Ritalin (Methylphenidat)
Ritalin gehört zur Gruppe der Amphetamine und unterliegt dem Betäubungsmittelgesetz, daher ist jede Verschreibung meldepflichtig. Es ist anregend und produziert pharmakologische Effekte, die denen von Kokain und anderen Amphetaminen ähnlich sind. Methylphenidat wird auch für die Behandlung der Narkolepsie (eine Schlaf-Wach-Störung mit Symptomen wie Tagesschläfrigkeit, Kataplexie, fraktioniertem Nachtschlaf, auch übersetzt als "unerholsamer Schlaf") eingesetzt.
Die Zunahme der Produktion und Verwendung dieser Droge in den letzten Jahren kann jedoch im Wesentlichen auf die Behandlung von ADD-Kindern zurückgeführt werden. Eine zunehmende Anzahl von Mißbräuchen ist in neuerer Zeit auf Jugendliche zurückzuführen, die Methylphenidate wegen ihrer anregenden Wirkungen nehmen: zur Vertreibung von Müdigkeit, zur Aufmerksamkeitssteigerung, um nächtelang studieren zu können oder um die euphorisierende Wirkung zu erleben. Pharmazeutische Tabletten werden zumeist oral eingenommen oder auch pulverisiert nasal.
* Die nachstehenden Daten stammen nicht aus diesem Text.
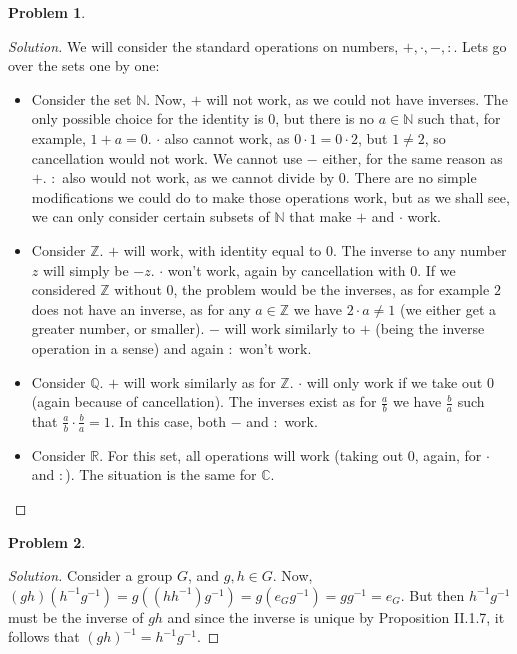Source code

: \documentclass{article}
\theoremstyle{definition}
\newtheorem{problem-internal}{Problem}[subsection]
\newenvironment{problem}{
	\medskip
	\begin{problem-internal}
	}{
\end{problem-internal}
}
\newenvironment{solution}{
	\begin{proof}[Solution]
		\vspace{-8px}
		\setlength{\parskip}{4px}
		\setlength{\parindent}{0px}
	}{
\end{proof}
}
\begin{document}
\begin{problem}
\end{problem}

\begin{solution}
	We will consider the standard operations on numbers, $+,\cdot,-, :$. Lets go over the sets one by one:
	\begin{itemize}
		\item Consider the set $\mathbb{N}$. Now, $+$ will not work, as we could not have inverses. The only possible choice for the identity is $0$, but there is no $a \in \mathbb{N}$ such that, for example, $1+a=0$. $\cdot$ also cannot work, as $0 \cdot 1 = 0 \cdot 2$, but $1 \neq 2$, so cancellation would not work. We cannot use $-$ either, for the same reason as $+$. $:$ also would not work, as we cannot divide by $0$. There are no simple modifications we could do to make those operations work, but as we shall see, we can only consider certain subsets of $\mathbb{N}$ that make $+$ and $\cdot$ work.
		\item Consider $\mathbb{Z}$. $+$ will work, with identity equal to 0. The inverse to any number $z$ will simply be $-z$. $\cdot$ won't work, again by cancellation with $0$. If we considered $\mathbb{Z}$ without $0$, the problem would be the inverses, as for example $2$ does not have an inverse, as for any $a \in \mathbb{Z}$ we have $2 \cdot a \neq 1$ (we either get a greater number, or smaller). $-$ will work similarly to $+$ (being the inverse operation in a sense) and again $:$ won't work.
		\item Consider $\mathbb{Q}$. $+$ will work similarly as for $\mathbb{Z}$. $\cdot$ will only work if we take out $0$ (again because of cancellation). The inverses exist as for $\frac{a}{b}$ we have $\frac{b}{a}$ such that $\frac{a}{b}\cdot\frac{b}{a}=1$. In this case, both $-$ and $:$ work.
		\item Consider $\mathbb{R}$. For this set, all operations will work (taking out $0$, again, for $\cdot$ and $:$). The situation is the same for $\mathbb{C}$.
	\end{itemize}
\end{solution}

\begin{problem}
\end{problem}

\begin{solution}
	Consider a group $G$, and $g, h \in G$. Now, $(gh)(h^{-1}g^{-1})=g((hh^{-1})g^{-1})=g(e_Gg^{-1})=gg^{-1}=e_G$. But then $h^{-1}g^{-1}$ must be the inverse of $gh$ and since the inverse is unique by Proposition II.1.7, it follows that $(gh)^{-1} = h^{-1}g^{-1}$.
\end{solution}
\end{document}
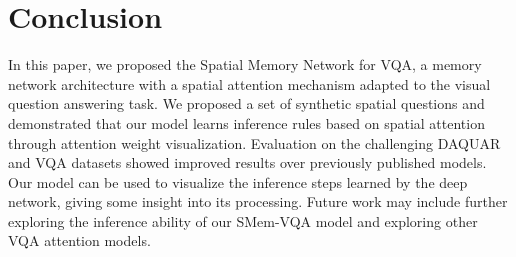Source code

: \vspace{-0.1in}
\section{Conclusion}
\vspace{-0.1in}
In this paper, we proposed the Spatial Memory Network for VQA, a memory network architecture with a spatial attention mechanism adapted to the visual question answering task. We proposed a set of synthetic spatial questions and demonstrated that our model learns inference rules based on spatial attention through attention weight visualization. Evaluation on the challenging DAQUAR and VQA datasets showed  improved results over previously published models. Our model can be used to visualize the inference steps learned by the deep network, giving some insight into its processing. Future work may include further exploring the inference ability of our SMem-VQA model  and exploring other VQA attention models.
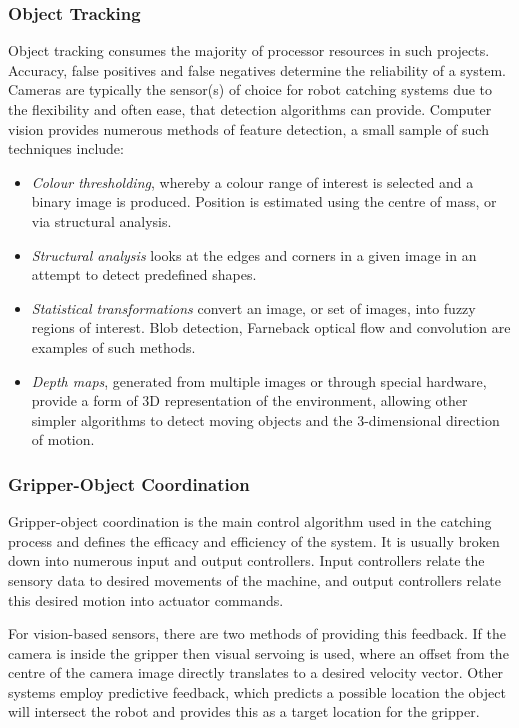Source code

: \documentclass[conference]{IEEEtran}
\begin{document}
\subsubsection{Object Tracking}
Object tracking consumes the majority of processor resources in such projects. Accuracy, false positives and false negatives determine the reliability of a system. Cameras are typically the sensor(s) of choice for robot catching systems due to the flexibility and often ease, that detection algorithms can provide. Computer vision provides numerous methods of feature detection, a small sample of such techniques include:
\begin{itemize}
	\item \textit{Colour thresholding}, whereby a colour range of interest is selected and a binary image is produced. Position is estimated using the centre of mass, or via structural analysis.
	\item \textit{Structural analysis} looks at the edges and corners in a given image in an attempt to detect predefined shapes.
	\item \textit{Statistical transformations} convert an image, or set of images, into fuzzy regions of interest. Blob detection, Farneback optical flow and convolution are examples of such methods.
	\item \textit{Depth maps}, generated from multiple images or through special hardware, provide a form of 3D representation of the environment, allowing other simpler algorithms to detect moving objects and the 3-dimensional direction of motion.
\end{itemize}
\subsubsection{Gripper-Object Coordination}
Gripper-object coordination is the main control algorithm used in the catching process and defines the efficacy and efficiency of the system. It is usually broken down into numerous input and output controllers. Input controllers relate the sensory data to desired movements of the machine, and output controllers relate this desired motion into actuator commands.

For vision-based sensors, there are two methods of providing this feedback. If the camera is inside the gripper then visual servoing is used, where an offset from the centre of the camera image directly translates to a desired velocity vector. Other systems employ predictive feedback, which predicts a possible location the object will intersect the robot and provides this as a target location for the gripper.
\end{document}
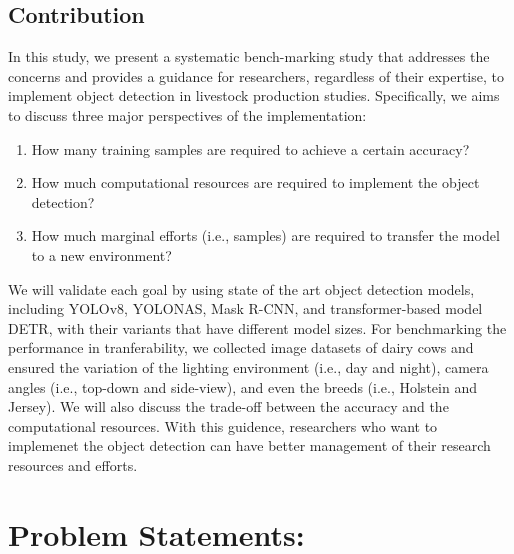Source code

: \subsection{Contribution}

In this study, we present a systematic bench-marking study that addresses the concerns and provides a guidance for researchers, regardless of their expertise, to implement object detection in livestock production studies. Specifically, we aims to discuss three major perspectives of the implementation:
\begin{enumerate}
\item  How many training samples are required to achieve a certain accuracy?
\item  How much computational resources are required to implement the object detection?
\item  How much marginal efforts (i.e., samples) are required to transfer the model to a new environment?
\end{enumerate}
We will validate each goal by using state of the art object detection models, including YOLOv8, YOLONAS, Mask R-CNN, and transformer-based model DETR, with their variants that have different model sizes. For benchmarking the performance in tranferability, we collected image datasets of dairy cows and ensured the variation of the lighting environment (i.e., day and night), camera angles (i.e., top-down and side-view), and even the breeds (i.e., Holstein and Jersey). We will also discuss the trade-off between the accuracy and the computational resources. With this guidence, researchers who want to implemenet the object detection can have better management of their research resources and efforts.


\section{Problem Statements:}



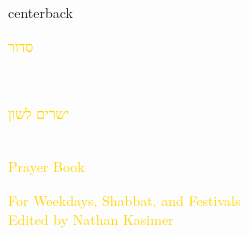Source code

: \documentclass[
coverheight=8.5in,
coverwidth=5.5in,
spinewidth=.781in,
bleedwidth=.125in,
marklength=0in,
12pt,
pagecolor=black,
]{bookcover}
\newcommand{\hebtext}[1]{
\begin{hebrew}
	#1
\end{hebrew}
}
\begin{document}
\begin{bookcover}

	\begin{bookcoverelement}{center}{back}
		\begin{Huge}
			\textcolor{gold}{\hebtext{ סדור }}\\
			\textcolor{gold}{\hebtext{ישרים לשון}}\\
			\textcolor{gold}{Prayer Book}
				
		\end{Huge}
		\vspace{2\baselineskip}
		\begin{large}
			\textcolor{gold}{For Weekdays, Shabbat, and Festivals\\Edited by Nathan Kasimer}
		\end{large}
	\end{bookcoverelement}
	\end{bookcover}
	
\end{document}
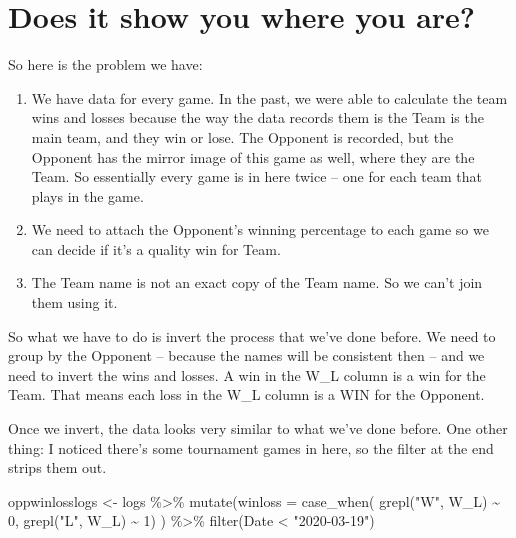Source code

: \documentclass[
]{book}
\newenvironment{Shaded}{\begin{snugshade}}{\end{snugshade}}
\newcommand{\AttributeTok}[1]{\textcolor[rgb]{0.77,0.63,0.00}{#1}}
\newcommand{\DecValTok}[1]{\textcolor[rgb]{0.00,0.00,0.81}{#1}}
\newcommand{\FunctionTok}[1]{\textcolor[rgb]{0.00,0.00,0.00}{#1}}
\newcommand{\NormalTok}[1]{#1}
\newcommand{\OtherTok}[1]{\textcolor[rgb]{0.56,0.35,0.01}{#1}}
\newcommand{\SpecialCharTok}[1]{\textcolor[rgb]{0.00,0.00,0.00}{#1}}
\newcommand{\StringTok}[1]{\textcolor[rgb]{0.31,0.60,0.02}{#1}}
\providecommand{\tightlist}{%
  \setlength{\itemsep}{0pt}\setlength{\parskip}{0pt}}
\begin{document}
\hypertarget{does-it-show-you-where-you-are}{%
\section{Does it show you where you are?}\label{does-it-show-you-where-you-are}}

So here is the problem we have:

\begin{enumerate}
\def\labelenumi{\arabic{enumi}.}
\tightlist
\item
  We have data for every game. In the past, we were able to calculate the team wins and losses because the way the data records them is the Team is the main team, and they win or lose. The Opponent is recorded, but the Opponent has the mirror image of this game as well, where they are the Team. So essentially every game is in here twice -- one for each team that plays in the game.
\item
  We need to attach the Opponent's winning percentage to each game so we can decide if it's a quality win for Team.
\item
  The Team name is not an exact copy of the Team name. So we can't join them using it.
\end{enumerate}

So what we have to do is invert the process that we've done before. We need to group by the Opponent -- because the names will be consistent then -- and we need to invert the wins and losses. A win in the W\_L column is a win for the Team. That means each loss in the W\_L column is a WIN for the Opponent.

Once we invert, the data looks very similar to what we've done before. One other thing: I noticed there's some tournament games in here, so the filter at the end strips them out.

\begin{Shaded}
\begin{Highlighting}[]
\NormalTok{oppwinlosslogs }\OtherTok{\textless{}{-}}\NormalTok{ logs }\SpecialCharTok{\%\textgreater{}\%} \FunctionTok{mutate}\NormalTok{(}\AttributeTok{winloss =} \FunctionTok{case\_when}\NormalTok{(}
  \FunctionTok{grepl}\NormalTok{(}\StringTok{"W"}\NormalTok{, W\_L) }\SpecialCharTok{\textasciitilde{}} \DecValTok{0}\NormalTok{, }
  \FunctionTok{grepl}\NormalTok{(}\StringTok{"L"}\NormalTok{, W\_L) }\SpecialCharTok{\textasciitilde{}} \DecValTok{1}\NormalTok{)}
\NormalTok{) }\SpecialCharTok{\%\textgreater{}\%} \FunctionTok{filter}\NormalTok{(Date }\SpecialCharTok{\textless{}} \StringTok{"2020{-}03{-}19"}\NormalTok{)}
\end{Highlighting}
\end{Shaded}
\end{document}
Einige Abhängige lösen die Tabletten in Wasser und spritzen, wobei die unlöslichen Füllmittel der Tablette kleine Blutgefäße verstopfen und ernsthafte Schäden in der Lunge und der Augennetzhaut verursachen können. Mitte der 90er Jahre wurde in den USA das Medikament zur Party-Droge, das Schulkinder in pulverisierter Form wie Kokain schnupften.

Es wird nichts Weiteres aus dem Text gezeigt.